– Кто такой этот Серебряный Плащ? – спросила Эмма епископа Франкона.
– Один из викингов, которые были с Роллоном, когда тот впервые прибыл в эти края. Он помог Ролло укрепиться в Нормандии. Но прошлой весной отправился снова в поход, ибо всегда был больше викингом, чем правителем. В сущности, он неплохой человек, по крайней мере, гораздо лучше многих других варваров – своих соотечественников, хотя и закоренелый язычник. Вести от него приходили редко, и, думаю, Ролло рад встрече. К тому же, говорят, Олаф побывал в Норвегии, а Ролло наверняка хочется услышать вести с родины.

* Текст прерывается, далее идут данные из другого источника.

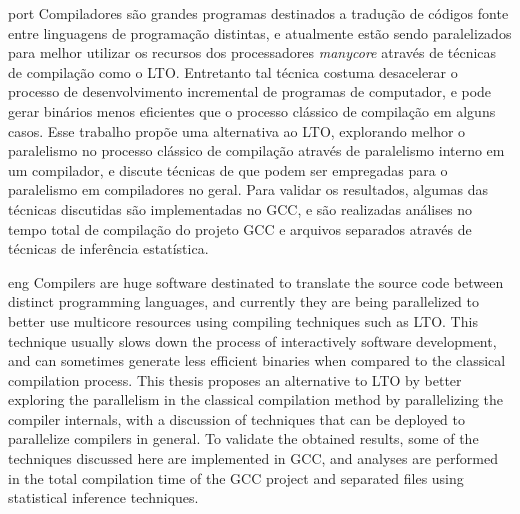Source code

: \begin{resumo}{port}
    Compiladores são grandes programas destinados a tradução de
    códigos fonte entre linguagens de programação distintas, e 
    atualmente estão sendo 
    paralelizados para melhor utilizar os recursos dos processadores
    \textit{manycore} através de técnicas de compilação como o LTO.
    Entretanto tal técnica costuma desacelerar o processo de desenvolvimento
    incremental de programas de computador, e pode gerar binários menos eficientes 
    que o processo
    clássico de compilação em alguns casos. Esse trabalho propõe uma
    alternativa ao LTO, explorando melhor o paralelismo no
    processo clássico de compilação através de paralelismo interno em um compilador,
    e discute técnicas de que podem
    ser empregadas para o paralelismo em compiladores no geral. 
    Para validar os resultados, algumas das técnicas discutidas são implementadas no 
    GCC, e são realizadas análises no tempo total de compilação do projeto GCC
    e arquivos separados através de técnicas de inferência estatística.
\end{resumo}

\begin{resumo}{eng}
Compilers are huge software destinated to translate the source code between
distinct programming languages, and currently they are being parallelized to better
use multicore resources using compiling techniques such as LTO. This technique
usually slows down the process of interactively software development, and can
sometimes generate less efficient binaries when compared to the classical
compilation process. This thesis proposes an alternative to LTO by
better exploring the parallelism in the classical compilation method by
parallelizing the compiler internals, with a discussion of techniques that can
be deployed to parallelize compilers in general. To validate the obtained
results, some of the techniques discussed here are implemented in GCC, and
analyses are performed in the total compilation time of the GCC project and
separated files using statistical inference techniques.
\end{resumo}
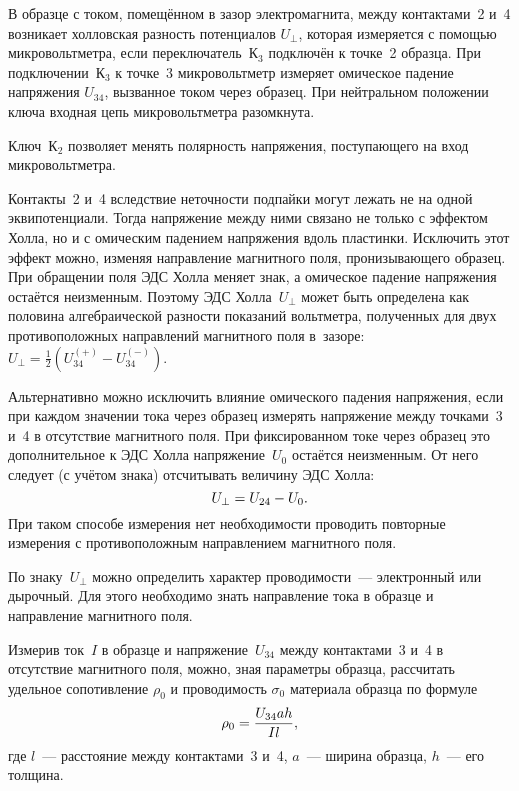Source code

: В образце с током, помещённом в зазор электромагнита, между контактами~2 и~4
возникает холловская разность потенциалов $U_{\perp}$, которая измеряется с помощью
микровольтметра, если переключатель~К$_3$ подключён к точке~2 образца. При
подключении~К$_3$ к точке~3 микровольтметр измеряет омическое падение напряжения
$U_{34}$, вызванное током через образец. При нейтральном положении
ключа входная цепь микровольтметра разомкнута.

Ключ~К$_2$ позволяет менять полярность напряжения, поступающего на вход
микровольтметра.

Контакты~2 и~4 вследствие неточности подпайки могут лежать не на одной
эквипотенциали. Тогда напряжение между ними связано не только с эффектом
Холла, но и с омическим падением напряжения вдоль пластинки. 
Исключить этот эффект можно, изменяя направление магнитного поля, 
пронизывающего образец. 
При обращении поля ЭДС Холла меняет знак, а омическое падение напряжения
остаётся неизменным. Поэтому ЭДС Холла~$U_{\perp}$ может быть определена
как половина алгебраической разности показаний вольтметра, полученных для двух
противоположных направлений магнитного поля в~зазоре:
$U_{\perp} = \frac12 (U_{34}^{(+)}-U_{34}^{(-)})$.

Альтернативно можно исключить влияние омического падения напряжения, 
если при каждом значении тока через образец измерять напряжение
между точками~3 и~4 в отсутствие магнитного поля. При фиксированном токе через
образец это дополнительное к ЭДС Холла напряжение~$U_0$ остаётся неизменным. 
От него следует (с учётом знака) отсчитывать величину ЭДС Холла:
\begin{equation}
U_{\perp} = U_{24} - U_0.
\eqmark{3.5.1}
\end{equation}
При таком способе измерения нет необходимости проводить повторные измерения
с противоположным направлением магнитного поля.

По знаку~$U_{\perp}$ можно определить характер проводимости~--- электронный или
дырочный. Для этого необходимо знать направление тока в образце и направление
магнитного поля.

Измерив ток~$I$ в образце и напряжение~$U_{34}$ между контактами~3 и~4 в
отсутствие магнитного поля, можно, зная параметры образца, рассчитать удельное
сопотивление $\rho_0$ и проводимость $\sigma_0$ материала образца по формуле
\begin{equation}
	\rho_0=\frac{U_{34}ah}{Il},
	\eqmark{3.5.2}
\end{equation}
где $l$~--- расстояние между контактами~3 и~4, $a$~--- ширина образца, $h$~---
его толщина.

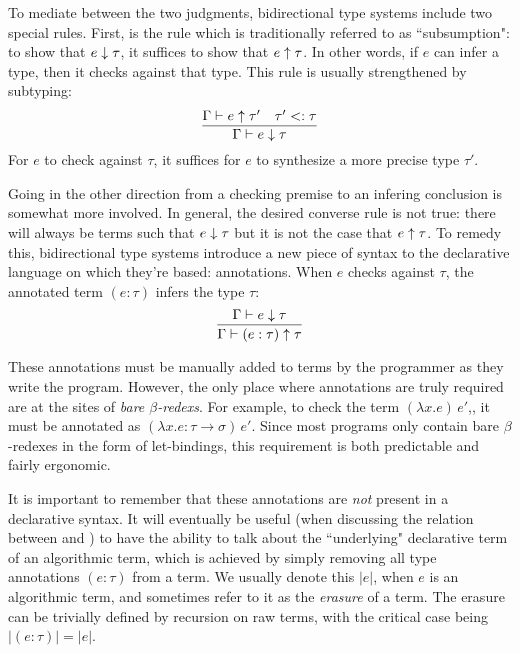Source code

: 
To mediate between the two judgments, bidirectional type systems include two special rules. First, is the rule which is traditionally referred to as ``subsumption": to show that $e \downarrow \tau$, it suffices to show that $e \uparrow \tau$. In other words, if $e$ can infer a type, then it checks against that type. This rule is usually strengthened by subtyping:
$$
\infer{\Gamma \vdash e \checks \tau}{\Gamma \vdash e \infers \tau' & \tau' \subty \tau}
$$ For $e$ to check against $\tau$, it suffices for $e$ to synthesize a more precise type $\tau'$.

Going in the other direction from a checking premise to an infering conclusion is somewhat more involved. In general, the desired converse rule is not true: there will always be terms such that $e \downarrow \tau$ but it is not the case that $e \uparrow \tau$. To remedy this, bidirectional type systems introduce a new piece of syntax to the declarative language on which they're based: annotations. When $e$ checks against $\tau$, the annotated term $(e : \tau)$ infers the type $\tau$:
$$
\infer{\Gamma \vdash (e : \tau) \infers \tau}{\Gamma \vdash e \checks \tau}
$$

These annotations must be manually added to terms by the programmer as they write the program. However, the only place where annotations are truly required are at the sites of \textit{bare $\beta$-redexs}. For example, to check the term $(\lambda x. e)\, e'$,, it must be annotated as $(\lambda x.e : \tau \to \sigma) \, e'$. Since most programs only contain bare $\beta$-redexes in the form of let-bindings, this requirement is both predictable and fairly ergonomic.

It is important to remember that these annotations are \textit{not} present in a declarative syntax. It will eventually be useful (when discussing the relation between \bilambdaamor and \dlambdaamor) to have the ability to talk about the ``underlying" declarative term of an algorithmic term, which is achieved by simply removing all type annotations $(e : \tau)$ from a term. We usually denote this $|e|$, when $e$ is an algorithmic term, and sometimes refer to it as the \textit{erasure} of a term. The erasure can be trivially defined by recursion on raw terms, with the critical case being $|(e : \tau)| = |e|$.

Эмма хотела было еще порасспросить епископа, но наступило время вечерней молитвы, и Франкон поспешил выполнить свой долг, поэтому она отправилась на пристань.
Неожиданно Эмма увидела самого конунга. Ролло спускался с одного из драккаров. Ветер развевал его длинный светлый плащ, на разметавшихся волосах блестел простой серебряный обруч. Эмма не могла оторвать от него взгляда. Ее, как всегда, завораживали кошачья мягкость и грация движений Ролло, вдвойне удивительные при недюжинной силе и мощи. Эмма стояла достаточно близко, чтобы конунг мог заметить ее. Однако девушку сейчас же заслонил собой спрыгнувший с борта корабля на бревенчатую пристань викинг. Эмма машинально отметила, что на нем блестящий плащ из церковной парчи, на миг удивилась, но тотчас поняла, что это и есть тот самый герой, из-за которого и устроен весь этот шум. И уже в следующий момент она ахнула – а с ней и вся толпа: Серебряный Плащ, ступив одной ногой на самый край бревенчатого настила, покачнулся, отчаянно пытаясь удержать равновесие. Казалось, он вот-вот рухнет в воду. И хотя пристань была невысокой, если бы викинг упал, его могло придавить бортом покачивающегося судна. Однако Олафу, хоть и с трудом, но удалось сделать шаг вперед – и толпа перевела дыхание.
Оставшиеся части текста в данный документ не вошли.